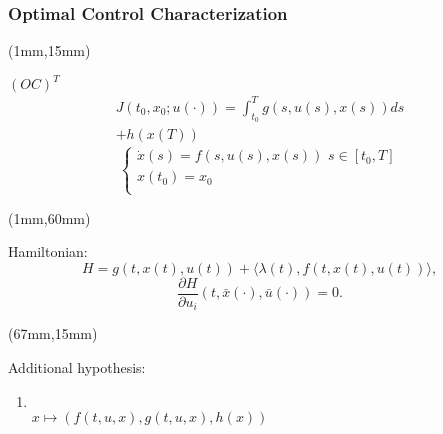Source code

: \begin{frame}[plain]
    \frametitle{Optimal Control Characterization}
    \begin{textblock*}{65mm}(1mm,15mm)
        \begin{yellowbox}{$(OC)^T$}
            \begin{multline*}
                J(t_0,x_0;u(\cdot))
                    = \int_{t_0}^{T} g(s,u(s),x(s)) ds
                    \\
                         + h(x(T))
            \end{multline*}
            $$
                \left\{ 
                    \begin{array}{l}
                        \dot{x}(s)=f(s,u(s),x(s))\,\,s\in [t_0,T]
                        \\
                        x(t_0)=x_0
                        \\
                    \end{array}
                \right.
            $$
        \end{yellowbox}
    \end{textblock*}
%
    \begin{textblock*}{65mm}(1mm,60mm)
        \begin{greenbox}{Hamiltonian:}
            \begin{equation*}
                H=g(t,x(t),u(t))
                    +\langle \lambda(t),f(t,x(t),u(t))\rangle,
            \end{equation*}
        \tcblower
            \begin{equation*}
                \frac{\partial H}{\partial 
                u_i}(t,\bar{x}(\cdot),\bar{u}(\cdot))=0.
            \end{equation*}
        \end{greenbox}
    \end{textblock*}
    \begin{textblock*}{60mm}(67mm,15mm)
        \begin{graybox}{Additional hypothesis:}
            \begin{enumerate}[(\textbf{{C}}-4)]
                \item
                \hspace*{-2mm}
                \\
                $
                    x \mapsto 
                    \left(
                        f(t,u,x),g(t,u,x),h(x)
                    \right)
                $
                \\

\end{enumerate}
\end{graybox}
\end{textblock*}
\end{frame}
___
Work required
Any pictures above are to be left out. Retype the rest of the records exactly.

Output for this task
Source code

: \begin{frame}[plain]
    \frametitle{Optimal Control Characterization}
    \begin{textblock*}{65mm}(1mm,15mm)
        \begin{yellowbox}{$(OC)^T$}
            \begin{multline*}
                J(t_0,x_0;u(\cdot))
                    = \int_{t_0}^{T} g(s,u(s),x(s)) ds
                    \\
                         + h(x(T))
            \end{multline*}
            $$
                \left\{ 
                    \begin{array}{l}
                        \dot{x}(s)=f(s,u(s),x(s))\,\,s\in [t_0,T]
                        \\
                        x(t_0)=x_0
                        \\
                    \end{array}
                \right.
            $$
        \end{yellowbox}
    \end{textblock*}
%
    \begin{textblock*}{65mm}(1mm,60mm)
        \begin{greenbox}{Hamiltonian:}
            \begin{equation*}
                H=g(t,x(t),u(t))
                    +\langle \lambda(t),f(t,x(t),u(t))\rangle,
            \end{equation*}
        \tcblower
            \begin{equation*}
                \frac{\partial H}{\partial 
                u_i}(t,\bar{x}(\cdot),\bar{u}(\cdot))=0.
            \end{equation*}
        \end{greenbox}
    \end{textblock*}
    \begin{textblock*}{60mm}(67mm,15mm)
        \begin{graybox}{Additional hypothesis:}
            \begin{enumerate}[(\textbf{{C}}-4)]
                \item
                \hspace*{-2mm}
                \\
                $
                    x \mapsto 
                    \left(
                        f(t,u,x),g(t,u,x),h(x)
                    \right)
                $
                \\

\end{enumerate}
\end{graybox}
\end{textblock*}
\end{frame}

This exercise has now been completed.